You will now see only 1 new dataset collection, Renamed datasets, in your history. This is because we have labeled only the last step in the workflow. This collection has 2 name tags, reverse and first. The other output collection is hidden in the history but can be seen by clicking on hidden in your history.

We will now use this workflow and embed it in a new workflow.

Embedding a workflow within a workflow

Another step type is the subworkflow. We can use this to include a section of a workflow that is repeated within a workflow or a workflow that contains steps that are useful in more than one workflow, so that we don’t have to maintain and update closely related workflows.

Here we will include our workflow twice within a new workflow and then paste the contents of each workflow together.

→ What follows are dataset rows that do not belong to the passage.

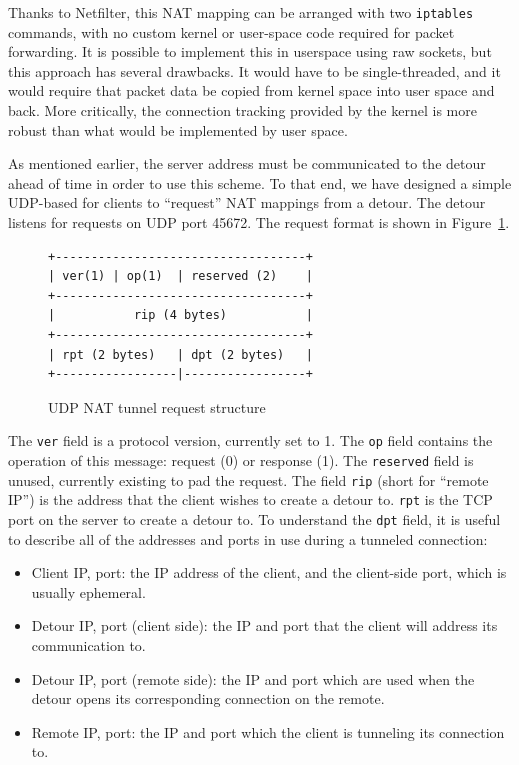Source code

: \documentclass{cwru}
\begin{document}
Thanks to Netfilter, this NAT mapping can be arranged with two \texttt{iptables}
commands, with no custom kernel or user-space code required for packet
forwarding. It is possible to implement this in userspace using raw sockets, but
this approach has several drawbacks. It would have to be single-threaded, and it
would require that packet data be copied from kernel space into user space and
back. More critically, the connection tracking provided by the kernel is more
robust than what would be implemented by user space.

As mentioned earlier, the server address must be communicated to the detour
ahead of time in order to use this scheme. To that end, we have designed a
simple UDP-based for clients to ``request'' NAT mappings from a detour. The
detour listens for requests on UDP port 45672. The request format is shown
in Figure~\ref{fig:udp-nat-packet}.

\begin{figure}
  \centering
\begin{BVerbatim}
+-----------------------------------+
| ver(1) | op(1)  | reserved (2)    |
+-----------------------------------+
|           rip (4 bytes)           |
+-----------------------------------+
| rpt (2 bytes)   | dpt (2 bytes)   |
+-----------------|-----------------+
\end{BVerbatim}
  \caption{UDP NAT tunnel request structure}
  \label{fig:udp-nat-packet}
\end{figure}

The \texttt{ver} field is a protocol version, currently set to 1. The
\texttt{op} field contains the operation of this message: request (0) or
response (1). The \texttt{reserved} field is unused, currently existing to pad
the request. The field \texttt{rip} (short for ``remote IP'') is the address
that the client wishes to create a detour to. \texttt{rpt} is the TCP port on
the server to create a detour to. To understand the \texttt{dpt} field, it is
useful to describe all of the addresses and ports in use during a tunneled
connection:
\begin{itemize}
\item Client IP, port: the IP address of the client, and the client-side port,
  which is usually ephemeral.
\item Detour IP, port (client side): the IP and port that the client will
  address its communication to.
\item Detour IP, port (remote side): the IP and port which are used when the
  detour opens its corresponding connection on the remote.
\item Remote IP, port: the IP and port which the client is tunneling its
  connection to.
\end{itemize}
\end{document}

Hands-on: Embedding a workflow

  1. Create a new, empty workflow
  2. Insert a dataset collection input
  3. On the left side scroll down until you see the Workflows section
  4. Insert the previously created workflow by clicking on the workflow name
  5. Label the new workflow step:
  1. Repeat steps 4 and 5, but change the Label
  1. Insert Paste two files side by side tool
  2. Connect the 2 workflow outputs to the Paste two files side by side tool input
  3. Save galaxy-save your workflow using the save button on the top right
    • Click on Workflow on the top menu bar of Galaxy. You will see a list of all your workflows.
    • Click on the workflow-run (Run workflow) button next to your workflow
    • Configure the workflow as needed
    • Click the Run Workflow button at the top-right of the screen
    • You may have to refresh your history to see the queued jobs

This is a very contrived example, but this technique can be used to separate re-useable steps in real world scenarios.

Conclusion

You now know the ins and outs of Workflows in Galaxy and should be able to make your analyses more efficient and less manual!